Similar to her material work, which I see as a poetic spatial practice, Leonor’s writing is a kind of spatial poetics, with a strong philosophical undercurrent. Each publication takes shape at its own pace, with the writing evolving alongside Leonor’s material practice, following by often months of slow tinkering and toing and froing between us over choice of words, sentence orders, commas, semi-colons, etc. It is a delicate and collaborative process, but one that is suffused with strong decisions, and clear thinking. Working on Leonor’s texts offers an interesting change of scenery from the often long, much more academically inclined texts I tend to work on and with, although they may engage with similar topics.


Two at Once

I spotted both The Curatorial Conundrum and Olivia Plender, Rise Early, Be Industrious at last weekend’s Offprint art book fair at Tate Modern. The former at both the stand of the Luma Foundation and MIT, the latter at Sternberg‘s.
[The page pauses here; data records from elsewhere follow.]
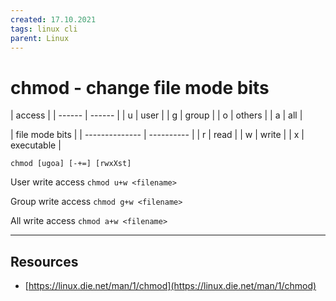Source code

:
 ```yaml
---
created: 17.10.2021
tags: linux cli
parent: Linux
---
```


# chmod - change file mode bits

| access |
| ------ | ------ |
| u      | user   |
| g      | group  |
| o      | others |
| a      | all    |

| file mode bits |
| -------------- | ---------- |
| r              | read       |
| w              | write      |
| x              | executable |

`chmod [ugoa] [-+=] [rwxXst]`

User write access
`chmod u+w <filename>`

Group write access
`chmod g+w <filename>`

All write access
`chmod a+w <filename>`

---

## Resources

* [https://linux.die.net/man/1/chmod](https://linux.die.net/man/1/chmod)
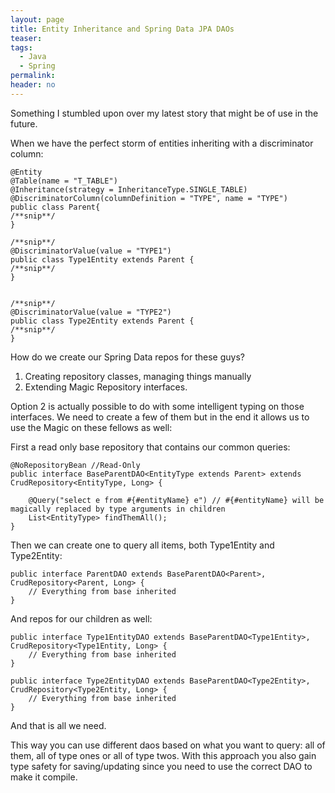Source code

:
 ```yaml
---
layout: page
title: Entity Inheritance and Spring Data JPA DAOs
teaser:
tags:
  - Java
  - Spring
permalink:
header: no
---
```


Something I stumbled upon over my latest story that might be of use in the future.

When we have the perfect storm of entities inheriting with a discriminator column:

```
@Entity
@Table(name = "T_TABLE")
@Inheritance(strategy = InheritanceType.SINGLE_TABLE)
@DiscriminatorColumn(columnDefinition = "TYPE", name = "TYPE")
public class Parent{
/**snip**/
}

/**snip**/
@DiscriminatorValue(value = "TYPE1")
public class Type1Entity extends Parent {
/**snip**/
}


/**snip**/
@DiscriminatorValue(value = "TYPE2")
public class Type2Entity extends Parent {
/**snip**/
}
```

How do we create our Spring Data repos for these guys?
1. Creating repository classes, managing things manually
2. Extending Magic Repository interfaces.

Option 2 is actually possible to do with some intelligent typing on those interfaces. We need  to create a few of them but in the end it allows us to use the Magic on these fellows as well:

First a read only base repository that contains our common queries:
```
@NoRepositoryBean //Read-Only
public interface BaseParentDAO<EntityType extends Parent> extends CrudRepository<EntityType, Long> {

    @Query("select e from #{#entityName} e") // #{#entityName} will be magically replaced by type arguments in children
    List<EntityType> findThemAll();
}
```

Then we can create one to query all items, both Type1Entity and Type2Entity:
```
public interface ParentDAO extends BaseParentDAO<Parent>, CrudRepository<Parent, Long> {
    // Everything from base inherited
}
```

And repos for our children as well:
```
public interface Type1EntityDAO extends BaseParentDAO<Type1Entity>, CrudRepository<Type1Entity, Long> {
    // Everything from base inherited
}

public interface Type2EntityDAO extends BaseParentDAO<Type2Entity>, CrudRepository<Type2Entity, Long> {
    // Everything from base inherited
}
```

And that is all we need.

This way you can use different daos based on what you want to query: all of them, all of type ones or all of type twos.
With this approach you also gain type safety for saving/updating since you need to use the correct DAO to make it compile.

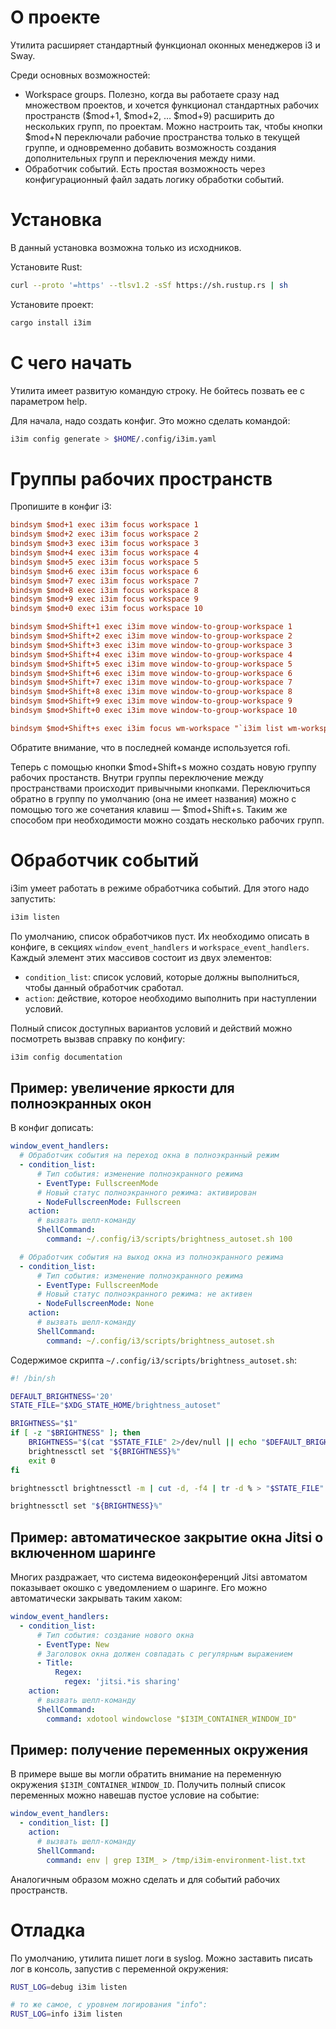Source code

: 
# О проекте

Утилита расширяет стандартный функционал оконных менеджеров i3 и Sway.

Среди основных возможностей:

-   Workspace groups. Полезно, когда вы работаете сразу над множеством проектов, и хочется функционал стандартных рабочих
    пространств ($mod+1, $mod+2, … $mod+9) расширить до нескольких групп, по проектам. Можно настроить так, чтобы
    кнопки $mod+N переключали рабочие пространства только в текущей группе, и одновременно добавить возможность создания
    дополнительных групп и переключения между ними.
-   Обработчик событий. Есть простая возможность через конфигурационный файл задать логику обработки событий.


# Установка

В данный установка возможна только из исходников.

Установите Rust:

```bash
curl --proto '=https' --tlsv1.2 -sSf https://sh.rustup.rs | sh
```

Установите проект:

```bash
cargo install i3im
```

# С чего начать

Утилита имеет развитую командую строку. Не бойтесь позвать ее с параметром help.

Для начала, надо создать конфиг. Это можно сделать командой:

```bash
i3im config generate > $HOME/.config/i3im.yaml
```

# Группы рабочих пространств

Пропишите в конфиг i3:

```ini
bindsym $mod+1 exec i3im focus workspace 1
bindsym $mod+2 exec i3im focus workspace 2
bindsym $mod+3 exec i3im focus workspace 3
bindsym $mod+4 exec i3im focus workspace 4
bindsym $mod+5 exec i3im focus workspace 5
bindsym $mod+6 exec i3im focus workspace 6
bindsym $mod+7 exec i3im focus workspace 7
bindsym $mod+8 exec i3im focus workspace 8
bindsym $mod+9 exec i3im focus workspace 9
bindsym $mod+0 exec i3im focus workspace 10

bindsym $mod+Shift+1 exec i3im move window-to-group-workspace 1
bindsym $mod+Shift+2 exec i3im move window-to-group-workspace 2
bindsym $mod+Shift+3 exec i3im move window-to-group-workspace 3
bindsym $mod+Shift+4 exec i3im move window-to-group-workspace 4
bindsym $mod+Shift+5 exec i3im move window-to-group-workspace 5
bindsym $mod+Shift+6 exec i3im move window-to-group-workspace 6
bindsym $mod+Shift+7 exec i3im move window-to-group-workspace 7
bindsym $mod+Shift+8 exec i3im move window-to-group-workspace 8
bindsym $mod+Shift+9 exec i3im move window-to-group-workspace 9
bindsym $mod+Shift+0 exec i3im move window-to-group-workspace 10

bindsym $mod+Shift+s exec i3im focus wm-workspace "`i3im list wm-workspaces | rofi -dmenu -p 'Switch to workspace'`"
```

Обратите внимание, что в последней команде используется rofi.

Теперь с помощью кнопки $mod+Shift+s можно создать новую группу рабочих простанств. Внутри группы переключение между
пространствами происходит привычными кнопками. Переключиться обратно в группу по умолчанию (она не имеет названия) можно
с помощью того же сочетания клавиш — $mod+Shift+s. Таким же способом при необходимости можно создать несколько рабочих
групп.


# Обработчик событий

i3im умеет работать в режиме обработчика событий. Для этого надо запустить:

```bash
i3im listen
```

По умолчанию, список обработчиков пуст. Их необходимо описать в конфиге, в секциях `window_event_handlers` и
`workspace_event_handlers`. Каждый элемент этих массивов состоит из двух элементов:

- `condition_list`: список условий, которые должны выполниться, чтобы данный обработчик сработал.
- `action`: действие, которое необходимо выполнить при наступлении условий.

Полный список доступных вариантов условий и действий можно посмотреть вызвав справку по конфигу:

```bash
i3im config documentation
```

## Пример: увеличение яркости для полноэкранных окон

В конфиг дописать:

```yaml
window_event_handlers:
  # Обработчик события на переход окна в полноэкранный режим
  - condition_list:
      # Тип события: изменение полноэкранного режима
      - EventType: FullscreenMode
      # Новый статус полноэкранного режима: активирован
      - NodeFullscreenMode: Fullscreen
    action:
      # вызвать шелл-команду
      ShellCommand:
        command: ~/.config/i3/scripts/brightness_autoset.sh 100

  # Обработчик события на выход окна из полноэкранного режима
  - condition_list:
      # Тип события: изменение полноэкранного режима
      - EventType: FullscreenMode
      # Новый статус полноэкранного режима: не активен
      - NodeFullscreenMode: None
    action:
      # вызвать шелл-команду
      ShellCommand:
        command: ~/.config/i3/scripts/brightness_autoset.sh
```

Содержимое скрипта `~/.config/i3/scripts/brightness_autoset.sh`:

```bash
#! /bin/sh

DEFAULT_BRIGHTNESS='20'
STATE_FILE="$XDG_STATE_HOME/brightness_autoset"

BRIGHTNESS="$1"
if [ -z "$BRIGHTNESS" ]; then
    BRIGHTNESS="$(cat "$STATE_FILE" 2>/dev/null || echo "$DEFAULT_BRIGHTNESS")"
    brightnessctl set "${BRIGHTNESS}%"
    exit 0
fi

brightnessctl brightnessctl -m | cut -d, -f4 | tr -d % > "$STATE_FILE"

brightnessctl set "${BRIGHTNESS}%"
```

## Пример: автоматическое закрытие окна Jitsi о включенном шаринге

Многих раздражает, что система видеоконференций Jitsi автоматом показывает окошко с уведомлением о шаринге. Его можно
автоматически закрывать таким хаком:

```yaml
window_event_handlers:
  - condition_list:
      # Тип события: создание нового окна
      - EventType: New
      # Заголовок окна должен совпадать с регулярным выражением
      - Title:
          Regex:
            regex: 'jitsi.*is sharing'
    action:
      # вызвать шелл-команду
      ShellCommand:
        command: xdotool windowclose "$I3IM_CONTAINER_WINDOW_ID"
```

## Пример: получение переменных окружения

В примере выше вы могли обратить внимание на переменную окружения `$I3IM_CONTAINER_WINDOW_ID`. Получить полный список
переменных можно навешав пустое условие на событие:

```yaml
window_event_handlers:
  - condition_list: []
    action:
      # вызвать шелл-команду
      ShellCommand:
        command: env | grep I3IM_ > /tmp/i3im-environment-list.txt
```

Аналогичным образом можно сделать и для событий рабочих пространств.

# Отладка

По умолчанию, утилита пишет логи в syslog. Можно заставить писать лог в консоль, запустив с переменной окружения:

```bash
RUST_LOG=debug i3im listen

# то же самое, с уровнем логирования "info":
RUST_LOG=info i3im listen
```
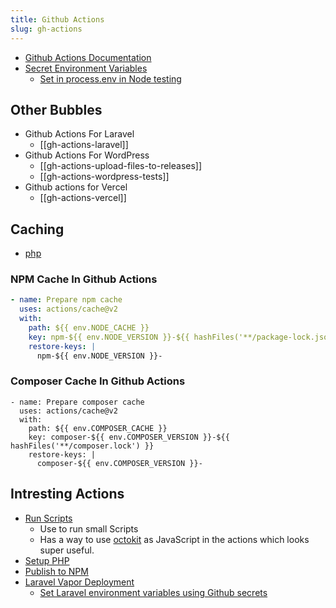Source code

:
 ```yaml
---
title: Github Actions
slug: gh-actions
---
```


- [Github Actions Documentation](https://docs.github.com/en/actions/)
- [Secret Environment Variables](https://docs.github.com/en/actions/configuring-and-managing-workflows/creating-and-storing-encrypted-secrets)
  - [Set in process.env in Node testing](https://docs.github.com/en/actions/language-and-framework-guides/using-nodejs-with-github-actions#example-using-a-private-registry-and-creating-the-npmrc-file)

## Other Bubbles

- Github Actions For Laravel
  - [[gh-actions-laravel]]
- Github Actions For WordPress
  - [[gh-actions-upload-files-to-releases]]
  - [[gh-actions-wordpress-tests]]
- Github actions for Vercel
  - [[gh-actions-vercel]]

## Caching

- [php](https://github.com/actions/cache/blob/main/examples.md#php---composer)

### NPM Cache In Github Actions

```yml
- name: Prepare npm cache
  uses: actions/cache@v2
  with:
    path: ${{ env.NODE_CACHE }}
    key: npm-${{ env.NODE_VERSION }}-${{ hashFiles('**/package-lock.json') }}
    restore-keys: |
      npm-${{ env.NODE_VERSION }}-
```

### Composer Cache In Github Actions

```
- name: Prepare composer cache
  uses: actions/cache@v2
  with:
    path: ${{ env.COMPOSER_CACHE }}
    key: composer-${{ env.COMPOSER_VERSION }}-${{ hashFiles('**/composer.lock') }}
    restore-keys: |
      composer-${{ env.COMPOSER_VERSION }}-
```

## Intresting Actions

- [Run Scripts](https://github.com/actions/github-script)
  - Use to run small Scripts
  - Has a way to use [octokit]() as JavaScript in the actions which looks super useful.
- [Setup PHP](https://github.com/shivammathur/setup-php)
- [Publish to NPM](https://github.com/marketplace/actions/npm-publish)
- [Laravel Vapor Deployment](https://github.com/marketplace/actions/laravel-vapor)
  - [Set Laravel environment variables using Github secrets](https://stackoverflow.com/questions/61857523/how-to-use-github-secrets-on-env-file)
It’s always surprising to finally hold something in your hands after having engaged with it so intensely for often quite a while via a computer screen. On screen everything is backlit and the sense of actual scale, physical weight, the feel and colour and bendiness of the paper, how it actually falls when you open the book, and how the cover relates to the book block, are removed from the actual encounter.

With both books I was very pleasantly surprised by their scale and the paper, and the actual weight, holding them in hand. I’d picked some copies of Olivia’s book up a while ago in Glasgow, but The Curatorial Conundrum I hadn’t seen yet. And one thing is clear, orange is the new black also in book design…


Blast from the past

Having worked with Douglas Gordon on a book when I worked at Artangel – Feature Film (1999) – I recently did some copy-editing and proofing work on an interesting take on publishing something in relation to one of his most complex works, entitled Pretty much every film and video work from about 1992 until now., owned by the Musée d’art moderne de la ville de Paris. Kay Pallister asked me to have a look at it, as I know Douglas’s practice quite well, having worked on his archive for a while in a long and distant past.

Using post cards the publication is:

  • An art book about an installation by Douglas Gordon that is by the artist considered as his major work.
  • The catalogue raisonné of a body of work.
  • The catalogue of an exhibition.
  • A game of 101 postcards.
  • A book-installation (that the reader can organize as he or she sees fit).

I received an image from it being on press today.


CVAN Creative Writing programme

After having worked with several ‘mentees’ of the CVAN Creative Writing programme, a quick update with links of texts they have published.

The idea of the workshops and the mentoring scheme was that writers based in the North-West of the UK were offered the opportunity to work with a mentor in trying to develop their writing skills and have work published on a variety of platforms. The mentoring involved several skype conversations, and then direct feedback on drafts for a review and a feature-length piece.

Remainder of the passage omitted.